- WHAT THE TASK ASKS -
Would you please return the lines of the material that contain the word "Unterstützung"?

-------------------------

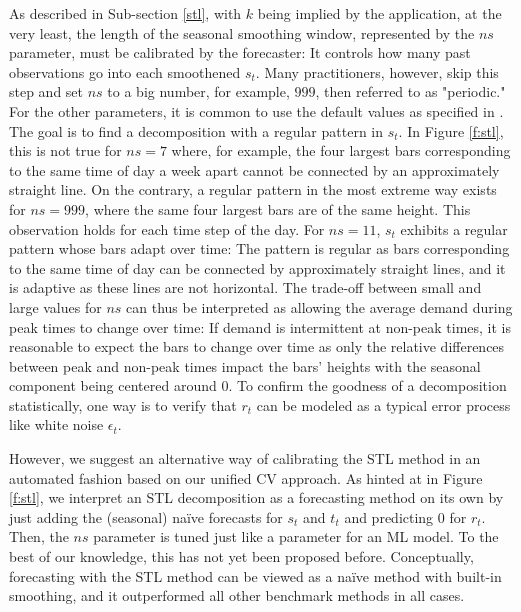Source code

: As described in Sub-section \ref{stl}, with $k$ being implied by the
    application, at the very least, the length of the seasonal smoothing
    window, represented by the $ns$ parameter, must be calibrated by the
    forecaster:
It controls how many past observations go into each smoothened $s_t$.
Many practitioners, however, skip this step and set $ns$ to a big number, for
    example, $999$, then referred to as "periodic."
For the other parameters, it is common to use the default values as
    specified in \cite{cleveland1990}.
The goal is to find a decomposition with a regular pattern in $s_t$.
In Figure \ref{f:stl}, this is not true for $ns=7$ where, for
    example, the four largest bars corresponding to the same time of day a
    week apart cannot be connected by an approximately straight line.
On the contrary, a regular pattern in the most extreme way exists for
    $ns=999$, where the same four largest bars are of the same height.
This observation holds for each time step of the day.
For $ns=11$, $s_t$ exhibits a regular pattern whose bars adapt over time:
The pattern is regular as bars corresponding to the same time of day can be
    connected by approximately straight lines, and it is adaptive as these
    lines are not horizontal.
The trade-off between small and large values for $ns$ can thus be interpreted
    as allowing the average demand during peak times to change over time:
If demand is intermittent at non-peak times, it is reasonable to expect the
    bars to change over time as only the relative differences between peak and
    non-peak times impact the bars' heights with the seasonal component being
    centered around $0$.
To confirm the goodness of a decomposition statistically, one way is to verify
    that $r_t$ can be modeled as a typical error process like white noise
    $\epsilon_t$.

However, we suggest an alternative way of calibrating the STL method in an
    automated fashion based on our unified CV approach.
As hinted at in Figure \ref{f:stl}, we interpret an STL decomposition as a
    forecasting method on its own by just adding the (seasonal) na\"{i}ve
    forecasts for $s_t$ and $t_t$ and predicting $0$ for $r_t$.
Then, the $ns$ parameter is tuned just like a parameter for an ML model.
To the best of our knowledge, this has not yet been proposed before.
Conceptually, forecasting with the STL method can be viewed as a na\"{i}ve
    method with built-in smoothing, and it outperformed all other
    benchmark methods in all cases.

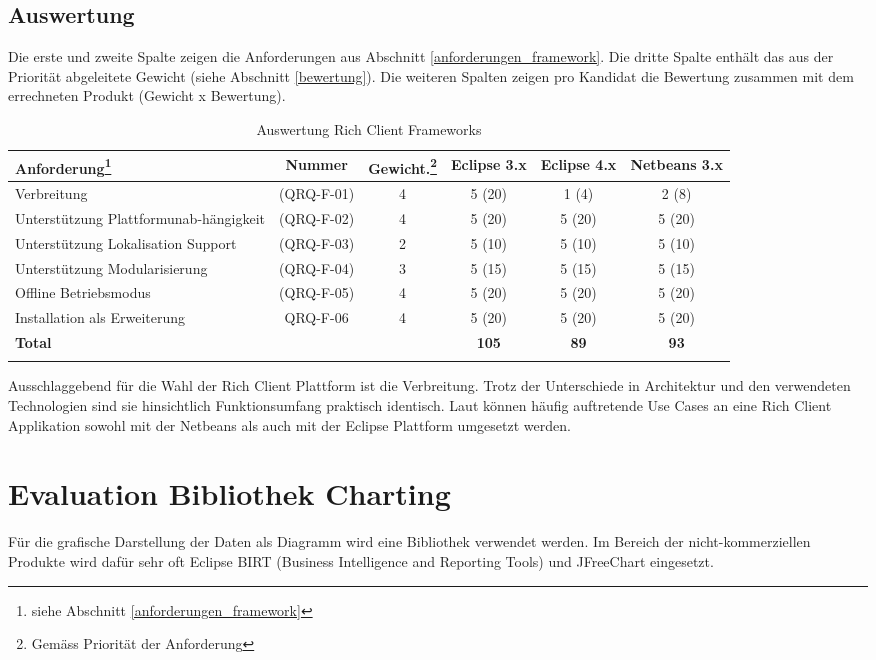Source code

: \subsection{Auswertung}
Die erste und zweite Spalte zeigen die Anforderungen aus Abschnitt \ref{anforderungen_framework}. Die dritte Spalte enthält das aus der Priorität abgeleitete Gewicht (siehe Abschnitt \ref{bewertung}). Die weiteren Spalten zeigen pro Kandidat die Bewertung zusammen mit dem errechneten Produkt (Gewicht x Bewertung).
\begin{longtable}{|p{3cm}|c|c|c|c|c|}\hline
 \textbf{Anforderung\footnote{siehe Abschnitt \ref{anforderungen_framework}}} & \textbf{Nummer} &  \textbf{Gewicht.\footnote{Gemäss Priorität der Anforderung}} & \textbf{Eclipse 3.x} & \textbf{Eclipse 4.x} &  \textbf{Netbeans 3.x}\\\hline
   Verbreitung & (QRQ-F-01) & 4 & 5 (20) & 1 (4) & 2 (8)\\\hline
   Unterstützung Plattformunab-hängigkeit & (QRQ-F-02) & 4 & 5 (20) & 5 (20) & 5 (20)\\\hline
   Unterstützung Lokalisation Support & (QRQ-F-03) & 2 & 5 (10) & 5 (10) & 5 (10) \\\hline
   Unterstützung Modularisierung & (QRQ-F-04) & 3 & 5 (15) & 5 (15) & 5 (15) \\\hline
   Offline Betriebsmodus & (QRQ-F-05) & 4 & 5 (20) & 5 (20) & 5 (20) \\\hline
   Installation als Erweiterung & QRQ-F-06 & 4 & 5 (20) & 5 (20) & 5 (20) \\\hline
   \textbf{Total} & & & \textbf{105} & \textbf{89} & \textbf{93}\\\hline
    \caption{Auswertung Rich Client Frameworks}
\end{longtable}

Ausschlaggebend für die Wahl der Rich Client Plattform ist die Verbreitung. Trotz der Unterschiede in Architektur und den verwendeten Technologien sind sie hinsichtlich Funktionsumfang praktisch identisch. Laut \cite{toedter20071120} können häufig auftretende Use Cases an eine Rich Client Applikation sowohl mit der Netbeans als auch mit der Eclipse Plattform umgesetzt werden.


\section{Evaluation Bibliothek Charting}
Für die grafische Darstellung der Daten als Diagramm wird eine Bibliothek verwendet werden. Im Bereich der nicht-kommerziellen Produkte wird dafür sehr oft Eclipse BIRT (Business Intelligence and Reporting Tools) und JFreeChart eingesetzt.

-------------------------

- RESPONSE AREA -
   Unterstützung Plattformunab-hängigkeit & (QRQ-F-02) & 4 & 5 (20) & 5 (20) & 5 (20)\\\hline
   Unterstützung Lokalisation Support & (QRQ-F-03) & 2 & 5 (10) & 5 (10) & 5 (10) \\\hline
   Unterstützung Modularisierung & (QRQ-F-04) & 3 & 5 (15) & 5 (15) & 5 (15) \\\hline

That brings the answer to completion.